The ECP and the caretaker governments have to deal with the reservations expressed by two major parties, the Pakistan Peoples Party and Pakistan Tehreek-i-Insaf, raising strong concerns about fairness of the upcoming elections. Both these parties are demanding what they call a level-playing field for all.

Key PTI leaders, including its chairman and vice-chairman, are in custody and facing various charges, including breach of the Official Secrets Act, 1923, incitement to violence on May 9, and irregularities in the management of Al-Qadir Trust. With top PTI leaders imprisoned and some key members distancing themselves from Imran Khan, speculation about a plan to sideline the PTI has been being aired by some political analysts and sections of the media. It has been suggested that this situation can result in Nawaz Sharif, the three time former prime minister, getting a shot at the office for a fourth term.

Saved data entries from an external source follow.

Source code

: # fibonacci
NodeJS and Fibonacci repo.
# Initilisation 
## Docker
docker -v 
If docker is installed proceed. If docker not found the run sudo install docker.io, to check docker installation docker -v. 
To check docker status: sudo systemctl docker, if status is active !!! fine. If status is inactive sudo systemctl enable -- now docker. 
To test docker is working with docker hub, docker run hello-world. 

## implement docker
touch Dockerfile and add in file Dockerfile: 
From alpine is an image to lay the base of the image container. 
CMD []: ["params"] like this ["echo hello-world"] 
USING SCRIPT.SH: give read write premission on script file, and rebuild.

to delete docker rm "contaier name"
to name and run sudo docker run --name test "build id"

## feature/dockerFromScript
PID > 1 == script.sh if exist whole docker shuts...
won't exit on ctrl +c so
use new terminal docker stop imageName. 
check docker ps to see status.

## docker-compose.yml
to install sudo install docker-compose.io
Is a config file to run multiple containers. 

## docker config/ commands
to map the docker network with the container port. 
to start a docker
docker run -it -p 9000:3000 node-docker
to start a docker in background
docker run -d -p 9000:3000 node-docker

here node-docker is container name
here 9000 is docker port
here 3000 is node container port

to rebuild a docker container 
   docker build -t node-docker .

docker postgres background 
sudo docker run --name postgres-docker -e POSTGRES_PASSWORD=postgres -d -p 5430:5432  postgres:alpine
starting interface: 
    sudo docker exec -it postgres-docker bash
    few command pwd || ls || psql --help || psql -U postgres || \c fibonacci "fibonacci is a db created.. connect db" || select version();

His party, the Pakistan Muslim League-Nawaz, has been complaining that with the exception of 2013 polls he has been kept out of elections for longer than two decades. His supporters also question the legitimacy of convictions in the Avenfield and Al-Azizia cases. They lament that despite the existence of video evidence about a judge who convicted their leader, the High Court has not set aside the judgment.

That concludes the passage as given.